[Records from a collection]
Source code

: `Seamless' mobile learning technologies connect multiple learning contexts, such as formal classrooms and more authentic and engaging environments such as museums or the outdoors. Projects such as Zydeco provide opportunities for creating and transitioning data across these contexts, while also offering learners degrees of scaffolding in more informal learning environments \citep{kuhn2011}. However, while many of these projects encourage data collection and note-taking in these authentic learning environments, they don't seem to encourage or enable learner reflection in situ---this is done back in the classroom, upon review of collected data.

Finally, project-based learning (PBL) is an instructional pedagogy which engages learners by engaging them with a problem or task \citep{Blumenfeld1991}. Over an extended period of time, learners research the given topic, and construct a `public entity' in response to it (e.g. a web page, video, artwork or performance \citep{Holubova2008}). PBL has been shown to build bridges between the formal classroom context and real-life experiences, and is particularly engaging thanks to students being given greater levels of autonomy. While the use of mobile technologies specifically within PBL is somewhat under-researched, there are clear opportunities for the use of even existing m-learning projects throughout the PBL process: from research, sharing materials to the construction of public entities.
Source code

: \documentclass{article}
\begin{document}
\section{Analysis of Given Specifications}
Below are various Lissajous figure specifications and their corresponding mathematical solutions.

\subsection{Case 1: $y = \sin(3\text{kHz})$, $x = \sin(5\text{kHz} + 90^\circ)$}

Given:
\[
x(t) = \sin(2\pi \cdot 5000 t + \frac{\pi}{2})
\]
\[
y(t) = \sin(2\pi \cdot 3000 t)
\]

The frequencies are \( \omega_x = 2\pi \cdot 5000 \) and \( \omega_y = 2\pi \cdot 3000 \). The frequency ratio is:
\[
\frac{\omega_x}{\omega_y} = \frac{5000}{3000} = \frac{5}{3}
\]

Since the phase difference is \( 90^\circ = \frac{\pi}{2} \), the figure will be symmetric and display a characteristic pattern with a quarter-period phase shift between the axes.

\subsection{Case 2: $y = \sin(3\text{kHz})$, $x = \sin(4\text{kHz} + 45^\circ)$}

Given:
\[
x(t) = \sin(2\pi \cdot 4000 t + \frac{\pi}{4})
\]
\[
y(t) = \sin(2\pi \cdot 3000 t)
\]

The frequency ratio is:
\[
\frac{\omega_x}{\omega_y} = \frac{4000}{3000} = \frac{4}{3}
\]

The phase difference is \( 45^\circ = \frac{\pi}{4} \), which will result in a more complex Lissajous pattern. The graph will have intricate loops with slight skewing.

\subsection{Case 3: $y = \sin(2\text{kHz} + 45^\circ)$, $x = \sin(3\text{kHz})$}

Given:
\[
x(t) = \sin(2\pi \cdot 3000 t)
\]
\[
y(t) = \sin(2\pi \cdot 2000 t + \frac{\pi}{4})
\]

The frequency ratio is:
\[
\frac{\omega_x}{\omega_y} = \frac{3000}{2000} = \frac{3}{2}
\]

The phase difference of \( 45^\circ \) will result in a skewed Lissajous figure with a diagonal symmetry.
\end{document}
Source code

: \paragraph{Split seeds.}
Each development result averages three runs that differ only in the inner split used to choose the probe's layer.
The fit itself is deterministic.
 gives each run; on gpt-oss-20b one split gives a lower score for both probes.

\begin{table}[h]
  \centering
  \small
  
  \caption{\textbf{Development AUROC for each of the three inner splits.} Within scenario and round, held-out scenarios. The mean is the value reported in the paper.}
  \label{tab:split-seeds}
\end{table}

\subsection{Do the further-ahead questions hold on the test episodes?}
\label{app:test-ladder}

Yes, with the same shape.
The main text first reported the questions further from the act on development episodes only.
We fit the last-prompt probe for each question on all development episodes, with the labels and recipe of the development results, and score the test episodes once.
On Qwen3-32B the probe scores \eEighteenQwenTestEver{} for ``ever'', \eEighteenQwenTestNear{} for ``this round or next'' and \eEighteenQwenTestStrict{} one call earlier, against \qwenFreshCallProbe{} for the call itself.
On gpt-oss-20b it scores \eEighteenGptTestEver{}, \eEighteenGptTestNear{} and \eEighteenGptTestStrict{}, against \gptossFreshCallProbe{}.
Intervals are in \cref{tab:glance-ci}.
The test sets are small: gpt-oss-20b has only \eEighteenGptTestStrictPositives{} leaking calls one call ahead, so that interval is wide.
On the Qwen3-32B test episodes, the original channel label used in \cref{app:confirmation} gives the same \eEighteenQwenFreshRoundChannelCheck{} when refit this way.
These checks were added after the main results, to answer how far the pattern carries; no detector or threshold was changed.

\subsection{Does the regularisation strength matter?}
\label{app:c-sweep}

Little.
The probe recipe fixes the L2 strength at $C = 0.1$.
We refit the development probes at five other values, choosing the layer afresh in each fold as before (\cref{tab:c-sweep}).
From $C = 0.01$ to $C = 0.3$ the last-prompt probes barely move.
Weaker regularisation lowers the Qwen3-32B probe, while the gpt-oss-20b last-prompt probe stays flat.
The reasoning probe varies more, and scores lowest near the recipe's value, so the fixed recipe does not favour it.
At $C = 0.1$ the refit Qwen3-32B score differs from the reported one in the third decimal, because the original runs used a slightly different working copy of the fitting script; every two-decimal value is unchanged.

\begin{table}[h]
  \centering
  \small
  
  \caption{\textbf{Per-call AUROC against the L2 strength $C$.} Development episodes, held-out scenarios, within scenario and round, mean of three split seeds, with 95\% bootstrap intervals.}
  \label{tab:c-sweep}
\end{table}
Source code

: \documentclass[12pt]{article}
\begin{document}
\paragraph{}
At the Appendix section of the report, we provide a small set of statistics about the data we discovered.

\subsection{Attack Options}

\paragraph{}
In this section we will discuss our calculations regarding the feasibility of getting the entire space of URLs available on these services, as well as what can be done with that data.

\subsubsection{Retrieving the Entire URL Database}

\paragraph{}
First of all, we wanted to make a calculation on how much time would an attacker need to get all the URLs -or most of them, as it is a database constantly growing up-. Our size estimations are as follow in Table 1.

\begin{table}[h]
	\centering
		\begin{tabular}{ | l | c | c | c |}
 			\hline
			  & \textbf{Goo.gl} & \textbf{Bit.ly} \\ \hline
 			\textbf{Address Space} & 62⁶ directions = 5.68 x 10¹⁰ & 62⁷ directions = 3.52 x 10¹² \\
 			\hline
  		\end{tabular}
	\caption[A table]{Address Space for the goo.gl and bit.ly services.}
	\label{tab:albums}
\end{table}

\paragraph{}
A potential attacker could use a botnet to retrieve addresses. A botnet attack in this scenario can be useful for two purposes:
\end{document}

» EXERCISE DESCRIPTION: All of the entries must be quoted exactly; please include each one.

» OUTPUT:
Source code

: `Seamless' mobile learning technologies connect multiple learning contexts, such as formal classrooms and more authentic and engaging environments such as museums or the outdoors. Projects such as Zydeco provide opportunities for creating and transitioning data across these contexts, while also offering learners degrees of scaffolding in more informal learning environments \citep{kuhn2011}. However, while many of these projects encourage data collection and note-taking in these authentic learning environments, they don't seem to encourage or enable learner reflection in situ---this is done back in the classroom, upon review of collected data.

Finally, project-based learning (PBL) is an instructional pedagogy which engages learners by engaging them with a problem or task \citep{Blumenfeld1991}. Over an extended period of time, learners research the given topic, and construct a `public entity' in response to it (e.g. a web page, video, artwork or performance \citep{Holubova2008}). PBL has been shown to build bridges between the formal classroom context and real-life experiences, and is particularly engaging thanks to students being given greater levels of autonomy. While the use of mobile technologies specifically within PBL is somewhat under-researched, there are clear opportunities for the use of even existing m-learning projects throughout the PBL process: from research, sharing materials to the construction of public entities.
Source code

: \documentclass{article}
\begin{document}
\section{Analysis of Given Specifications}
Below are various Lissajous figure specifications and their corresponding mathematical solutions.

\subsection{Case 1: $y = \sin(3\text{kHz})$, $x = \sin(5\text{kHz} + 90^\circ)$}

Given:
\[
x(t) = \sin(2\pi \cdot 5000 t + \frac{\pi}{2})
\]
\[
y(t) = \sin(2\pi \cdot 3000 t)
\]

The frequencies are \( \omega_x = 2\pi \cdot 5000 \) and \( \omega_y = 2\pi \cdot 3000 \). The frequency ratio is:
\[
\frac{\omega_x}{\omega_y} = \frac{5000}{3000} = \frac{5}{3}
\]

Since the phase difference is \( 90^\circ = \frac{\pi}{2} \), the figure will be symmetric and display a characteristic pattern with a quarter-period phase shift between the axes.

\subsection{Case 2: $y = \sin(3\text{kHz})$, $x = \sin(4\text{kHz} + 45^\circ)$}

Given:
\[
x(t) = \sin(2\pi \cdot 4000 t + \frac{\pi}{4})
\]
\[
y(t) = \sin(2\pi \cdot 3000 t)
\]

The frequency ratio is:
\[
\frac{\omega_x}{\omega_y} = \frac{4000}{3000} = \frac{4}{3}
\]

The phase difference is \( 45^\circ = \frac{\pi}{4} \), which will result in a more complex Lissajous pattern. The graph will have intricate loops with slight skewing.

\subsection{Case 3: $y = \sin(2\text{kHz} + 45^\circ)$, $x = \sin(3\text{kHz})$}

Given:
\[
x(t) = \sin(2\pi \cdot 3000 t)
\]
\[
y(t) = \sin(2\pi \cdot 2000 t + \frac{\pi}{4})
\]

The frequency ratio is:
\[
\frac{\omega_x}{\omega_y} = \frac{3000}{2000} = \frac{3}{2}
\]

The phase difference of \( 45^\circ \) will result in a skewed Lissajous figure with a diagonal symmetry.
\end{document}
Source code

: \paragraph{Split seeds.}
Each development result averages three runs that differ only in the inner split used to choose the probe's layer.
The fit itself is deterministic.
 gives each run; on gpt-oss-20b one split gives a lower score for both probes.

\begin{table}[h]
  \centering
  \small
  
  \caption{\textbf{Development AUROC for each of the three inner splits.} Within scenario and round, held-out scenarios. The mean is the value reported in the paper.}
  \label{tab:split-seeds}
\end{table}

\subsection{Do the further-ahead questions hold on the test episodes?}
\label{app:test-ladder}

Yes, with the same shape.
The main text first reported the questions further from the act on development episodes only.
We fit the last-prompt probe for each question on all development episodes, with the labels and recipe of the development results, and score the test episodes once.
On Qwen3-32B the probe scores \eEighteenQwenTestEver{} for ``ever'', \eEighteenQwenTestNear{} for ``this round or next'' and \eEighteenQwenTestStrict{} one call earlier, against \qwenFreshCallProbe{} for the call itself.
On gpt-oss-20b it scores \eEighteenGptTestEver{}, \eEighteenGptTestNear{} and \eEighteenGptTestStrict{}, against \gptossFreshCallProbe{}.
Intervals are in \cref{tab:glance-ci}.
The test sets are small: gpt-oss-20b has only \eEighteenGptTestStrictPositives{} leaking calls one call ahead, so that interval is wide.
On the Qwen3-32B test episodes, the original channel label used in \cref{app:confirmation} gives the same \eEighteenQwenFreshRoundChannelCheck{} when refit this way.
These checks were added after the main results, to answer how far the pattern carries; no detector or threshold was changed.

\subsection{Does the regularisation strength matter?}
\label{app:c-sweep}

Little.
The probe recipe fixes the L2 strength at $C = 0.1$.
We refit the development probes at five other values, choosing the layer afresh in each fold as before (\cref{tab:c-sweep}).
From $C = 0.01$ to $C = 0.3$ the last-prompt probes barely move.
Weaker regularisation lowers the Qwen3-32B probe, while the gpt-oss-20b last-prompt probe stays flat.
The reasoning probe varies more, and scores lowest near the recipe's value, so the fixed recipe does not favour it.
At $C = 0.1$ the refit Qwen3-32B score differs from the reported one in the third decimal, because the original runs used a slightly different working copy of the fitting script; every two-decimal value is unchanged.

\begin{table}[h]
  \centering
  \small
  
  \caption{\textbf{Per-call AUROC against the L2 strength $C$.} Development episodes, held-out scenarios, within scenario and round, mean of three split seeds, with 95\% bootstrap intervals.}
  \label{tab:c-sweep}
\end{table}
Source code

: \documentclass[12pt]{article}
\begin{document}
\paragraph{}
At the Appendix section of the report, we provide a small set of statistics about the data we discovered.

\subsection{Attack Options}

\paragraph{}
In this section we will discuss our calculations regarding the feasibility of getting the entire space of URLs available on these services, as well as what can be done with that data.

\subsubsection{Retrieving the Entire URL Database}

\paragraph{}
First of all, we wanted to make a calculation on how much time would an attacker need to get all the URLs -or most of them, as it is a database constantly growing up-. Our size estimations are as follow in Table 1.

\begin{table}[h]
	\centering
		\begin{tabular}{ | l | c | c | c |}
 			\hline
			  & \textbf{Goo.gl} & \textbf{Bit.ly} \\ \hline
 			\textbf{Address Space} & 62⁶ directions = 5.68 x 10¹⁰ & 62⁷ directions = 3.52 x 10¹² \\
 			\hline
  		\end{tabular}
	\caption[A table]{Address Space for the goo.gl and bit.ly services.}
	\label{tab:albums}
\end{table}

\paragraph{}
A potential attacker could use a botnet to retrieve addresses. A botnet attack in this scenario can be useful for two purposes:
\end{document}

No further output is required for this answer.